Howard decided to try logic. "I have given you help. I have given you my night-shirt, my bed, and I bandaged you up. Why would I do that if I wanted to hurt you?"
Howard pointed to the injured arm. "Like that."
The occupant of Howard's bed looked at his splinted arm. Nodded slowly. "It is the teeth," it said.
Without thinking, Howard pulled back his lips and felt them with his tongue. He was surprised to see the Stranger-creature shrink back again. "I'm sorry," he said hastily. "I didn't mean to frighten you. I'm not going to eat you."
The creature sat silent for a time, as if absorbing this. "Peace," said Howard, trying all he could think of. "Peace."
It seemed to find that comforting. "Peace," it said. "Teeth to Miran mean to fight."
It was clear enough when you put it like that. "You Miran?"
The creature nodded again. "You name?"
"Howard. Howard Dansson," supplied Howard, careful not to show his teeth when he smiled.
The creature looked uncomprehendingly at the hand Howard had extended. "Drink?"
So Howard fetched it water, and helped it to sit enough to drink, cautiously.
"Who hurt you?" asked Howard, when it had finished and rested against the pillows again.
Miran looked at him for a long time. "Howard," he said finally. "Howard with stripy face. Howard tried to kill me. Kills my distod. Miran come in peace. Howard kill."

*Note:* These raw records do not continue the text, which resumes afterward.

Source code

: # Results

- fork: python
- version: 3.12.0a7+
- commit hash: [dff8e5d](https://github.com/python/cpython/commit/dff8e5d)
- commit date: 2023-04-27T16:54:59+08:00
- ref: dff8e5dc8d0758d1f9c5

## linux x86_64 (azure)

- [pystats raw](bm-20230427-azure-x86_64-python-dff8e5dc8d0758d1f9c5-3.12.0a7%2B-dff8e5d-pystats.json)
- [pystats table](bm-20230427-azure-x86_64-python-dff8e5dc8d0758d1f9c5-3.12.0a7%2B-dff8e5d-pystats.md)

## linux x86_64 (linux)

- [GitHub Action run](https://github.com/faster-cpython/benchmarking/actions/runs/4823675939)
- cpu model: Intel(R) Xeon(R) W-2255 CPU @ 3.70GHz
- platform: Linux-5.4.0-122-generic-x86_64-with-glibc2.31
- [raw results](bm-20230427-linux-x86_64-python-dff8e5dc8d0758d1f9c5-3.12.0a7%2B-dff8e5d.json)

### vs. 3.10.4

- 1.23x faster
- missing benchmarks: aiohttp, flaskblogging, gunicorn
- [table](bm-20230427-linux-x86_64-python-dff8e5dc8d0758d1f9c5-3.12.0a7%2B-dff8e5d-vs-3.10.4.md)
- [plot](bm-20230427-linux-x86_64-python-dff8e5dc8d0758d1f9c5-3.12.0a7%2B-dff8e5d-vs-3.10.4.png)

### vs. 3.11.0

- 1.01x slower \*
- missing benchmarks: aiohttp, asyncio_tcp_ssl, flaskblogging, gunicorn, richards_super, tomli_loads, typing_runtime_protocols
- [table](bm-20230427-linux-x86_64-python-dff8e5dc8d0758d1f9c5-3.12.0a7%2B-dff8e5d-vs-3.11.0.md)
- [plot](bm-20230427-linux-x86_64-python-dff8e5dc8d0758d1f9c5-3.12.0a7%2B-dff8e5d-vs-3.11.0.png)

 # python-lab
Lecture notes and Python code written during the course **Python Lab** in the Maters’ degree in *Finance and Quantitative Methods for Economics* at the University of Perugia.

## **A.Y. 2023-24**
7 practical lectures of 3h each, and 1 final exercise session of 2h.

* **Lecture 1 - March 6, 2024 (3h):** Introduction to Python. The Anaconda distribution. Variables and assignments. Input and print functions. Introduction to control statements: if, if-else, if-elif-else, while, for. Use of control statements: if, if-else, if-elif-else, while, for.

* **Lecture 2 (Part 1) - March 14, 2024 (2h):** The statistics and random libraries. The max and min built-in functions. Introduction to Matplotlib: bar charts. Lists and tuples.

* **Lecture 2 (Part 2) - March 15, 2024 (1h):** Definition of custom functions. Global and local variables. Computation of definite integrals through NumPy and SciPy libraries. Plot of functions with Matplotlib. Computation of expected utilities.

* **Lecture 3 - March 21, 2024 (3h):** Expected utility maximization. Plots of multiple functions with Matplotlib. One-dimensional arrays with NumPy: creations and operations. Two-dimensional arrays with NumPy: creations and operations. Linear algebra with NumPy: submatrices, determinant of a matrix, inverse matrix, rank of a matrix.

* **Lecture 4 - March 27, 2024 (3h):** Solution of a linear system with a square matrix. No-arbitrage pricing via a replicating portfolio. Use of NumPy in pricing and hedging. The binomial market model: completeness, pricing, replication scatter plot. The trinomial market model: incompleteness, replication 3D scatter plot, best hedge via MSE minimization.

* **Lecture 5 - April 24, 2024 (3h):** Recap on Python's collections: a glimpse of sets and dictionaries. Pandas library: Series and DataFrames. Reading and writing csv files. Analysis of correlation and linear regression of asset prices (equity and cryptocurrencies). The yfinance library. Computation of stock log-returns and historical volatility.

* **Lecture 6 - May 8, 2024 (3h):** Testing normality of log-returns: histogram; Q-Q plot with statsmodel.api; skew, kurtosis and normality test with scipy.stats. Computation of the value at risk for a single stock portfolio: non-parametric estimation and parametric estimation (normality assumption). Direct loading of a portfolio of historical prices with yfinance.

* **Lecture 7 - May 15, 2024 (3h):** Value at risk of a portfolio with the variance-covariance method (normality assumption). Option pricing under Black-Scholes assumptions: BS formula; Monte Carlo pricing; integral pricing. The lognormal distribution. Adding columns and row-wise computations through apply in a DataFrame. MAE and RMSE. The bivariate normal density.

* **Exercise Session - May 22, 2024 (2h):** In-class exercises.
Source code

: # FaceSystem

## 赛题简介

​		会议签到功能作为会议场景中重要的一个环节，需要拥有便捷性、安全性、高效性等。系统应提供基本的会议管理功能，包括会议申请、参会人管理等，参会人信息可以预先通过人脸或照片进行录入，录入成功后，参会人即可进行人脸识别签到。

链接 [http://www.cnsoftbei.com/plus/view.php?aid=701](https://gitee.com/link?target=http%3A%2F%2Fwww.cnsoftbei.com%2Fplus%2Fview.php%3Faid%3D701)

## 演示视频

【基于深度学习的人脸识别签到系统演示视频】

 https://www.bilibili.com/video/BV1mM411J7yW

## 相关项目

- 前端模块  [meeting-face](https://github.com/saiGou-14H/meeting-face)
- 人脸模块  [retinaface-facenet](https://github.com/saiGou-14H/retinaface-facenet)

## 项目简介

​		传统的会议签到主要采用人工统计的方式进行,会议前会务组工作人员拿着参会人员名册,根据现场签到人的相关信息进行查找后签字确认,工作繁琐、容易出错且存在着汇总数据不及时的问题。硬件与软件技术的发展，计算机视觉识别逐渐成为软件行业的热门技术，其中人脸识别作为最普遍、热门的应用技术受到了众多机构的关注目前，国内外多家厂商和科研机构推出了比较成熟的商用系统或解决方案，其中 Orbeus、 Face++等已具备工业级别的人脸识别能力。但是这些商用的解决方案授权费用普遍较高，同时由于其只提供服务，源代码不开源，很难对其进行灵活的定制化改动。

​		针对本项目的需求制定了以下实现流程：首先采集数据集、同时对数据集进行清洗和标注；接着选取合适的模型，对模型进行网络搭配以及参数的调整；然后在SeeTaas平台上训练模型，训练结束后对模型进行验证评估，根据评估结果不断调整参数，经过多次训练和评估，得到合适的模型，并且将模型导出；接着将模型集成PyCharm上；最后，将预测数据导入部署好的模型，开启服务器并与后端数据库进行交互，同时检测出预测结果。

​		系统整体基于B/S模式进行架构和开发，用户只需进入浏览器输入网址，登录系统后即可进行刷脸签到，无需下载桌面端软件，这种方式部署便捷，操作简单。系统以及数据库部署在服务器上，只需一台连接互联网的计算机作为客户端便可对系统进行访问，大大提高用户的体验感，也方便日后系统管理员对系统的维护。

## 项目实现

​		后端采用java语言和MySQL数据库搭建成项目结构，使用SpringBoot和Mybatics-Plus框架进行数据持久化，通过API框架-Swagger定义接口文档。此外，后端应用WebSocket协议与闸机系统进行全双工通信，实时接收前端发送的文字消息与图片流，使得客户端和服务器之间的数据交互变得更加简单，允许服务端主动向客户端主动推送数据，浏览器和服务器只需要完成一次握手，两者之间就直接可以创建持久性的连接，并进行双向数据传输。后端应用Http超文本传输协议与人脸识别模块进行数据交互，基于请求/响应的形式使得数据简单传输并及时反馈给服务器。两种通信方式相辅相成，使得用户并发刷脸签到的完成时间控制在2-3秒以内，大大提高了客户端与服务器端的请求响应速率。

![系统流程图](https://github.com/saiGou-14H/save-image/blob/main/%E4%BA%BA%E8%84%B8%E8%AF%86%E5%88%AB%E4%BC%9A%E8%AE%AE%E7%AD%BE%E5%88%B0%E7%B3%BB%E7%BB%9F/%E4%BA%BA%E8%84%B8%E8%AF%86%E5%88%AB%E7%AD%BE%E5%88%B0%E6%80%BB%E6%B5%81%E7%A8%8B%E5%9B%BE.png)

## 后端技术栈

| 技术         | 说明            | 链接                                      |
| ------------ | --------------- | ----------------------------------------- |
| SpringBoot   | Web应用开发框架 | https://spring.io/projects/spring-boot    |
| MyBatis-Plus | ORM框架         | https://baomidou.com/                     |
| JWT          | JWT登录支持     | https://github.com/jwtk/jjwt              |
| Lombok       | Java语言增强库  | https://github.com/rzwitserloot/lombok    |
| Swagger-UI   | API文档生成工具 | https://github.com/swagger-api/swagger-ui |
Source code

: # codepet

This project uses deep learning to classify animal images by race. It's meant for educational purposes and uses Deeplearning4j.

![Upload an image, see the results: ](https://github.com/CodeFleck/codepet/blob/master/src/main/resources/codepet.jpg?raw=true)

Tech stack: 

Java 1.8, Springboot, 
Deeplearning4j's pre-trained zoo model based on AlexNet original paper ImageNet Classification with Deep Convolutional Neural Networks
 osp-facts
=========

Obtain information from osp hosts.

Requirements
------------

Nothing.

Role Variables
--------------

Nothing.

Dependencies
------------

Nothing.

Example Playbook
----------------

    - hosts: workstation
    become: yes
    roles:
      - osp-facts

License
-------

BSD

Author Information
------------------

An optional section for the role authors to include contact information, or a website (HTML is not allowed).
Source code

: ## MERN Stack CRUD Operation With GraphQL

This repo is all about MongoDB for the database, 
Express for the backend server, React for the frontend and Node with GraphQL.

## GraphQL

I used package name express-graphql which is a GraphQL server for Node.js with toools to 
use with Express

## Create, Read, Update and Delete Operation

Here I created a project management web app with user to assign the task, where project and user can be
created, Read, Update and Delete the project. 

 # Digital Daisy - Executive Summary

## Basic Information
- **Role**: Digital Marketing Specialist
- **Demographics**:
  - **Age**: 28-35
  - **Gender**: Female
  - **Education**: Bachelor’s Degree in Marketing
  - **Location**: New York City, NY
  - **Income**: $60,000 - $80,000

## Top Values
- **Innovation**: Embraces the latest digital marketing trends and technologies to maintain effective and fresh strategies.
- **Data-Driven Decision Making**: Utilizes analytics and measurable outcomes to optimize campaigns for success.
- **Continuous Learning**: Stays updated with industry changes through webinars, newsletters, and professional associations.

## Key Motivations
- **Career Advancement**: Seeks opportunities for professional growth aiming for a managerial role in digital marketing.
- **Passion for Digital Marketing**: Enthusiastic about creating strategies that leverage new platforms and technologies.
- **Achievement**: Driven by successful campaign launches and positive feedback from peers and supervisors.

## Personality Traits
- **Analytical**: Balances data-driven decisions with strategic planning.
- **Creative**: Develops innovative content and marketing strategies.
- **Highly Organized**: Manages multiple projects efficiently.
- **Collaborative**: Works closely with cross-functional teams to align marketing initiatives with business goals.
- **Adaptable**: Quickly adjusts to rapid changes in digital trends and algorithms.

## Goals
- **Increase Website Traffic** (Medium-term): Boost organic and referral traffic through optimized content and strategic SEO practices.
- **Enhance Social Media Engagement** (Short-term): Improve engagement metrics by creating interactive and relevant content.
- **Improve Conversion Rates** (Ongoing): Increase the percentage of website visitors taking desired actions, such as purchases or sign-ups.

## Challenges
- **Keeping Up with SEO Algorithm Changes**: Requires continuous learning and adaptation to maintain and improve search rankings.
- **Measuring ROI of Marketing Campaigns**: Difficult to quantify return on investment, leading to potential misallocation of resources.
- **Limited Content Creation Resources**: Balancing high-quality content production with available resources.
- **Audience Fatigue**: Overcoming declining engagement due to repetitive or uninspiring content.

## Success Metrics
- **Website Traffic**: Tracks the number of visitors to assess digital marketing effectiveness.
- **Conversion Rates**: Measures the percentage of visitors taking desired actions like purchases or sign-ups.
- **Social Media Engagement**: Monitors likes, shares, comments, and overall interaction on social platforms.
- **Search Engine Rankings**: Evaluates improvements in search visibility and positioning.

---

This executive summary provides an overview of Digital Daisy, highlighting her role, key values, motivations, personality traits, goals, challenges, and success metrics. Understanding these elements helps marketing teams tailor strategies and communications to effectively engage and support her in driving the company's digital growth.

Distod? “Howard with a stripy face”? Howard blinked at the creature as he puzzled over these terms.
Miran looked suddenly afraid again. "Howard with a stripy face close?"
Howard shook his head, more in puzzlement than anything else.
Miran closed his eyes, making little mewling noises, almost as if it were crying, but there were no tears. Gradually the sound stopped and the breathing slowed. It appeared to have slipped back into either sleep or a coma. Howard wished he could leave, as he had a myriad chores to do and tasks to attend to, today. But he'd been told to stay and watch the being.
So he did. It as a long, solitary vigil, until Sister Thirsdaughter came back.
"How is the patient?" she asked, smiling at him, but with a little frown of worry between her eyes.
"If you smile at him, don't show your teeth," said Howard. "He's scared of teeth. And I think he believes that all men are called 'Howard'. He says Howard with a stripy face hurt him and killed his 'disdod', whatever they are."
Sister Thirsdaughter shook her head ruefully. "All we need is him saying that to the council. As if your act of charity hadn't landed you in enough trouble. They're sending five members here. I hope Kretz wakes soon."
"That's his name."
"Oh." said Howard, disconcerted. "He told me it was Miran."
Sister Thirsdaughter cocked her head at him. "In the same conversation that you told him all humans are called Howard?"
"Uh, yes," he admitted, getting the drift. "You mean they're called Miran?"
"And his name is Kretz. Yes."
Obviously the sound of his name, or Howard's stifled laughter, was enough to wake the sleeper. His violet-blue eyes snapped open. "Greeting, Howard," he said respectfully to Sister Thirsdaughter on seeing her. She covered her eyes with her hand, and, after the briefest pause, he did likewise. "I think the council may almost deserve this," she said, her voice shaking a little. "Our greeting is 'Peace be with you', Brother Kretz. This is Howard. Or rather Brother Howard. I am Sister Thirsdaughter. We are human. You are one Miran, right?"